Rendered images with source text

<<<<

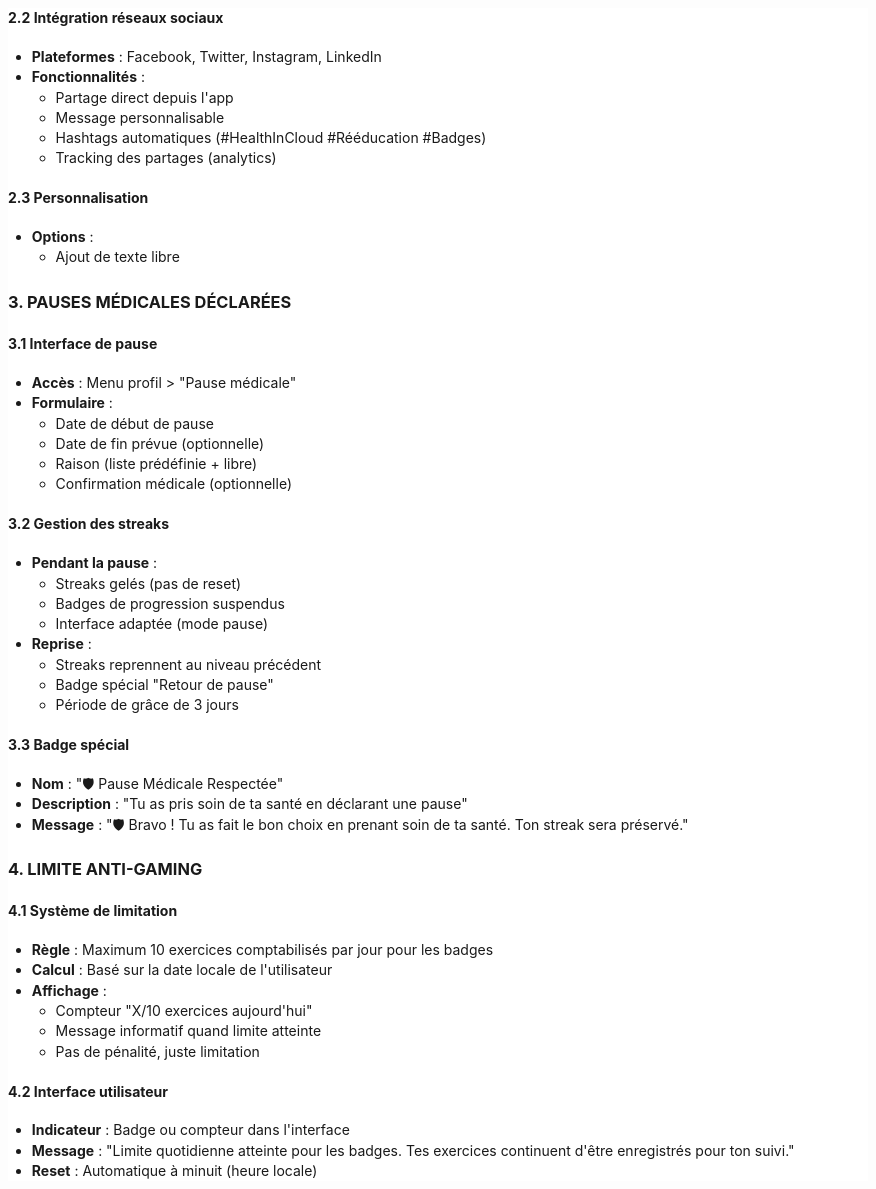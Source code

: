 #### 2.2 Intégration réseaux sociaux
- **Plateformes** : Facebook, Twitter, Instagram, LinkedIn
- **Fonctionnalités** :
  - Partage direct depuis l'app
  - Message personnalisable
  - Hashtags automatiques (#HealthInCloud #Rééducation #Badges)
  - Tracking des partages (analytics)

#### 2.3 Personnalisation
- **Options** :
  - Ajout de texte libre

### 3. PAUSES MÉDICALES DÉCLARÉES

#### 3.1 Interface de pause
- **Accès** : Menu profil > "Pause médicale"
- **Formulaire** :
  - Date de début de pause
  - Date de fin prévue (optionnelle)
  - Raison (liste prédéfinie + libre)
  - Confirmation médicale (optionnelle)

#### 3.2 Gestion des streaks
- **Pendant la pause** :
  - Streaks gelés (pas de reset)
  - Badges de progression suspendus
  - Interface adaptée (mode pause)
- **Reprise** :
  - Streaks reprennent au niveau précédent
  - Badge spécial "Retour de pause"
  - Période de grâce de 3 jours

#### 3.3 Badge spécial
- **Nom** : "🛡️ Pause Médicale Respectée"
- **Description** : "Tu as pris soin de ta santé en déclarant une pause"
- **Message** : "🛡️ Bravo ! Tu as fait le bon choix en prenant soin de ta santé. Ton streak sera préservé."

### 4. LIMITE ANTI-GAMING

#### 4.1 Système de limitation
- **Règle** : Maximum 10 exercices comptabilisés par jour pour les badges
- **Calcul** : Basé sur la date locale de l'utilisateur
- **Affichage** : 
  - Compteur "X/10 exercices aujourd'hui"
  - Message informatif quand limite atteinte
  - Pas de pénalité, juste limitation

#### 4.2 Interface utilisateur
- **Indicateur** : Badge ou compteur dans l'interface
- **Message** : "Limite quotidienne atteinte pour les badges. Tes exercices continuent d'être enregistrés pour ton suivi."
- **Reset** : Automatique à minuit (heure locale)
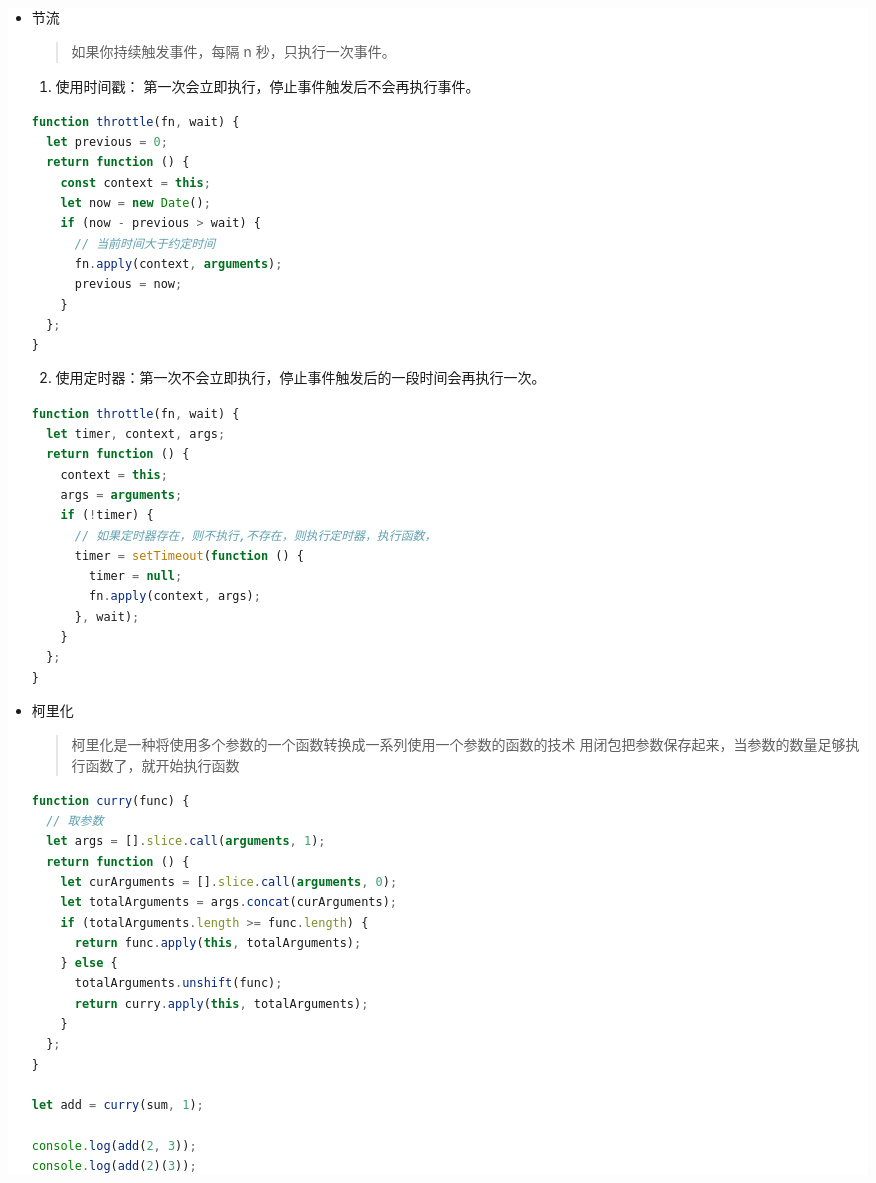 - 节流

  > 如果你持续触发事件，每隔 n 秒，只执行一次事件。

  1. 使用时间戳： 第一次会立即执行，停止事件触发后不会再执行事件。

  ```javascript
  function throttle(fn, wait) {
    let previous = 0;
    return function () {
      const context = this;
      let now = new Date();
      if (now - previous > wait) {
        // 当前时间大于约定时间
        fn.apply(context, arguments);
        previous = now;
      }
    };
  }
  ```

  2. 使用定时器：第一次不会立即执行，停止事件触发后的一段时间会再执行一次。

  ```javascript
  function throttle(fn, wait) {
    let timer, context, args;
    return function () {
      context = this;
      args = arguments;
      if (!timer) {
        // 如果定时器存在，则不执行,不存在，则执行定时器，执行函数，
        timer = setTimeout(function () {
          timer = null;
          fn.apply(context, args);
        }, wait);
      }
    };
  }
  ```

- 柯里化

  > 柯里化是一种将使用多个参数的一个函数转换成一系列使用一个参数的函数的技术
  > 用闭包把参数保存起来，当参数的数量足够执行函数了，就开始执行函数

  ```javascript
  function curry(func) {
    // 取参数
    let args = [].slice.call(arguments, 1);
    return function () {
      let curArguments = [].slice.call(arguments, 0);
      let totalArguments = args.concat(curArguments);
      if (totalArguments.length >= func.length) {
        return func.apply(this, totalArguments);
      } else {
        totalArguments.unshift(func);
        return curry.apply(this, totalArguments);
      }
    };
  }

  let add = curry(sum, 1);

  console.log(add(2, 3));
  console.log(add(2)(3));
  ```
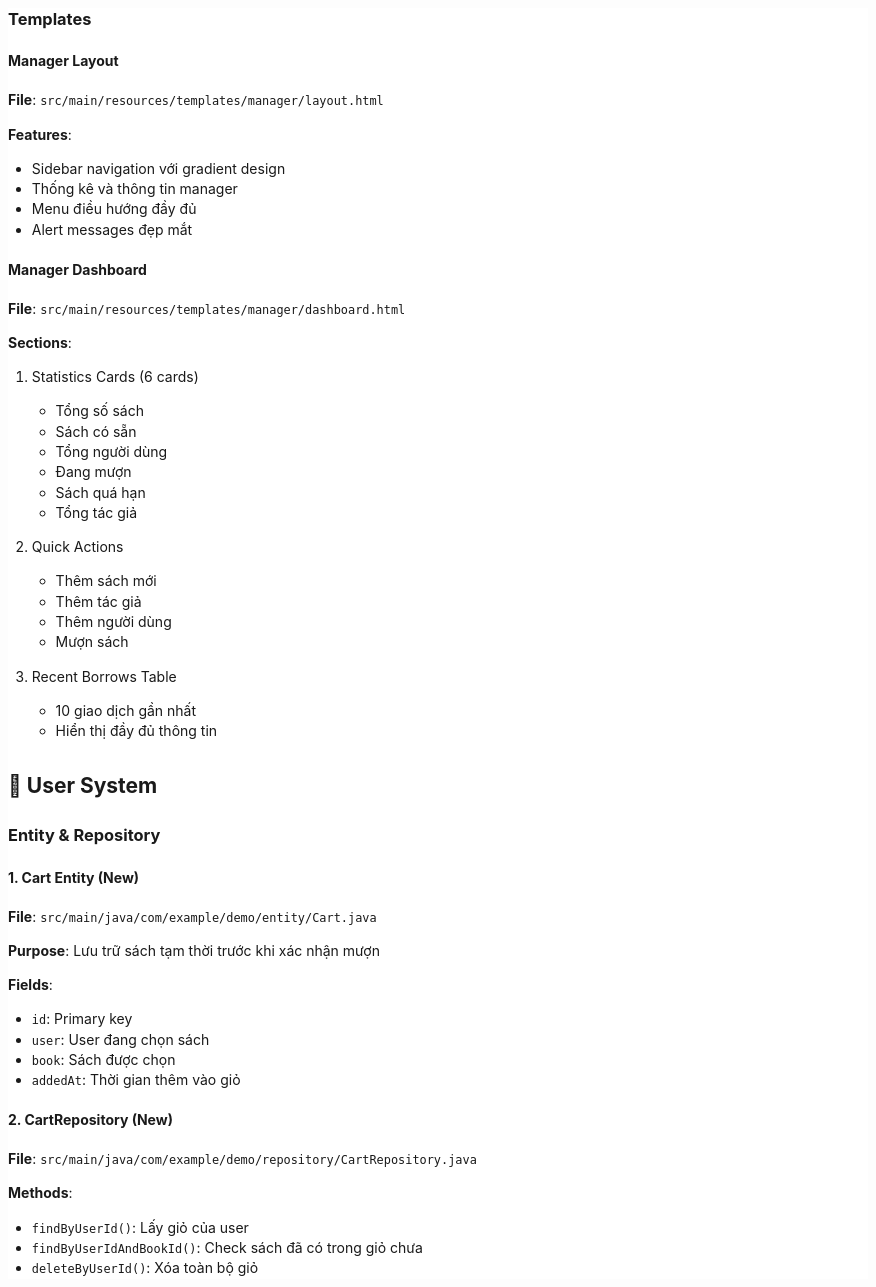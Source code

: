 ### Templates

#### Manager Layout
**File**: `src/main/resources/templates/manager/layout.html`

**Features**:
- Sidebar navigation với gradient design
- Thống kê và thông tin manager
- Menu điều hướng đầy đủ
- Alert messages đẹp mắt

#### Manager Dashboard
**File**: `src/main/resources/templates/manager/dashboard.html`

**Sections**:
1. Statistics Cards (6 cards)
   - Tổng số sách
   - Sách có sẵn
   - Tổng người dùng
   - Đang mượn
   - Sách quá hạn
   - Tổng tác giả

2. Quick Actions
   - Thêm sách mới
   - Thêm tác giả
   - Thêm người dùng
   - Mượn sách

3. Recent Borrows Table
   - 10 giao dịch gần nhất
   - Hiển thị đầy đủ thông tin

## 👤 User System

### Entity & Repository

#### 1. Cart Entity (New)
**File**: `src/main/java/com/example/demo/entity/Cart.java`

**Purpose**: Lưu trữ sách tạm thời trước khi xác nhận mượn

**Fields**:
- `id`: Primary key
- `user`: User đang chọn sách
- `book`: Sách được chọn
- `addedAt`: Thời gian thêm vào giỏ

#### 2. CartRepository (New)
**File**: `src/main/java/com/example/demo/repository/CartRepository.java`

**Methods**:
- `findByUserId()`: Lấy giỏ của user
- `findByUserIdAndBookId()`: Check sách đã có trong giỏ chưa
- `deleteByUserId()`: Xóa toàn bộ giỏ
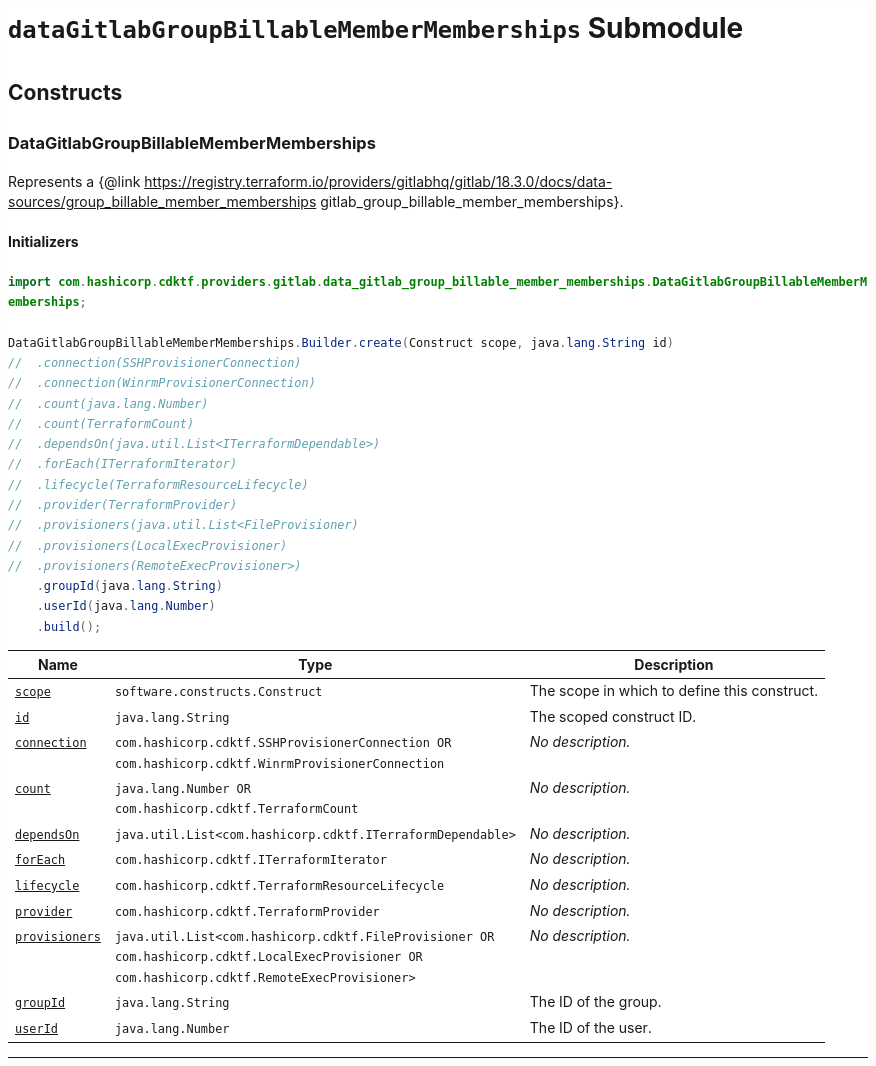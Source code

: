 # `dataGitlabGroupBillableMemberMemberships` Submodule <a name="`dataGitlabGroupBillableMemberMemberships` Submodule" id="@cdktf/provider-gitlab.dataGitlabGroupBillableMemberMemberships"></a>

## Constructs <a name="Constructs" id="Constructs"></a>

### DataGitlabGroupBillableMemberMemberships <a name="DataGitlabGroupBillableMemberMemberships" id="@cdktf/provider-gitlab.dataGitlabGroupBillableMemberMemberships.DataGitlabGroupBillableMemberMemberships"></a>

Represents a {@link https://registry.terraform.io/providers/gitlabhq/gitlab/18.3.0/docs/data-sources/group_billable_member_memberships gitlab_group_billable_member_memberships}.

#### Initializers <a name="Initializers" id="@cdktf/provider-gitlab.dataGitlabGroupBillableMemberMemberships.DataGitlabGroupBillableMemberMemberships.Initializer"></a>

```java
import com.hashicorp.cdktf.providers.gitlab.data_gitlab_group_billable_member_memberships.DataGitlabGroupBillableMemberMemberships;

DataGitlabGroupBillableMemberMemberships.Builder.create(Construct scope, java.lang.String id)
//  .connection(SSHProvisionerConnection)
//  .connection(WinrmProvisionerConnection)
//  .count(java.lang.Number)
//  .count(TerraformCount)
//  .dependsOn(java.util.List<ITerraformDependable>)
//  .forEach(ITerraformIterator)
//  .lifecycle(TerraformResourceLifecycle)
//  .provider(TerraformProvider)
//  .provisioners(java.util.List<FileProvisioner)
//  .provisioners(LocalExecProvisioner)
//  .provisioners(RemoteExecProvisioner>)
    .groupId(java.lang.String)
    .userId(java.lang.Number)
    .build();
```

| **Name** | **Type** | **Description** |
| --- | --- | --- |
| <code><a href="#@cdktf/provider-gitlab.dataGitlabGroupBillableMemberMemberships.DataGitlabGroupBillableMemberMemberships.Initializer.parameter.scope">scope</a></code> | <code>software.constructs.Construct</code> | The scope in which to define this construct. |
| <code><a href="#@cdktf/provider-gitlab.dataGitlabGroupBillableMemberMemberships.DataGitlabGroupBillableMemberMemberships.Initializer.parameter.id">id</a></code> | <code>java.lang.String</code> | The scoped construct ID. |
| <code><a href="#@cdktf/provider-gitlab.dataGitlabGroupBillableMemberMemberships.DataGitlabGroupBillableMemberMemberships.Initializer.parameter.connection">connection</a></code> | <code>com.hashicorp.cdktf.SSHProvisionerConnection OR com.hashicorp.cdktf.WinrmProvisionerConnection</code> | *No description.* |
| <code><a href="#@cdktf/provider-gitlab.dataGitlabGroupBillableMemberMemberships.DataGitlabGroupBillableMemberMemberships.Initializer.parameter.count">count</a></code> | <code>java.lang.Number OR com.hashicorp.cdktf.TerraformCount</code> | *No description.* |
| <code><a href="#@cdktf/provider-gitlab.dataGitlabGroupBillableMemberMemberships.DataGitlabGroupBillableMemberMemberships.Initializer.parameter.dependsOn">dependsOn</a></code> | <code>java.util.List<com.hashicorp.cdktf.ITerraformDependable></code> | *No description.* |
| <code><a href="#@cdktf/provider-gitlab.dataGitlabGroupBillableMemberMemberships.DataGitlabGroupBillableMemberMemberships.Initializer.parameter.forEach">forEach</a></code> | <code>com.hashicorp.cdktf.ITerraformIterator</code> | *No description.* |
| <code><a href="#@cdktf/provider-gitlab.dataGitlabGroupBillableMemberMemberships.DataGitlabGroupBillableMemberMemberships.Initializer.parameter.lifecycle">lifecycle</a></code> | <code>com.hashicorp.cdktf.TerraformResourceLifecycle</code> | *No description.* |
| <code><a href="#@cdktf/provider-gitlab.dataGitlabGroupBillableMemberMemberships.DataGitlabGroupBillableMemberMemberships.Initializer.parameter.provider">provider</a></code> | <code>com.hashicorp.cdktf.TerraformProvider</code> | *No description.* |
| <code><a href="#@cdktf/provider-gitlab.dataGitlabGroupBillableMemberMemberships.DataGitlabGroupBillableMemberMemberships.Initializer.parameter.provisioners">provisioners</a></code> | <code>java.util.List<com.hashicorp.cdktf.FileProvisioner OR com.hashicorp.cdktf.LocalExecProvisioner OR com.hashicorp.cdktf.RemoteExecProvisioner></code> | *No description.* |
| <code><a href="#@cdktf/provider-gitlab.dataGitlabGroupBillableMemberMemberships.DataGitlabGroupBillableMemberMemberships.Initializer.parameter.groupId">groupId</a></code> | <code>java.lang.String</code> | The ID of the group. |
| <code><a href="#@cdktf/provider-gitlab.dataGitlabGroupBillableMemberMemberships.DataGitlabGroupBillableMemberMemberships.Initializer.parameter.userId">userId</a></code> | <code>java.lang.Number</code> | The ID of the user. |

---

>>>>

Work to complete
Nothing but the lines above from the one containing "fait le bon" through the one containing "- **Indicateur** : Badge" should appear in the answer, each repeated exactly.

Solution to the problem
- **Message** : "🛡️ Bravo ! Tu as fait le bon choix en prenant soin de ta santé. Ton streak sera préservé."

### 4. LIMITE ANTI-GAMING

#### 4.1 Système de limitation
- **Règle** : Maximum 10 exercices comptabilisés par jour pour les badges
- **Calcul** : Basé sur la date locale de l'utilisateur
- **Affichage** : 
  - Compteur "X/10 exercices aujourd'hui"
  - Message informatif quand limite atteinte
  - Pas de pénalité, juste limitation

#### 4.2 Interface utilisateur
- **Indicateur** : Badge ou compteur dans l'interface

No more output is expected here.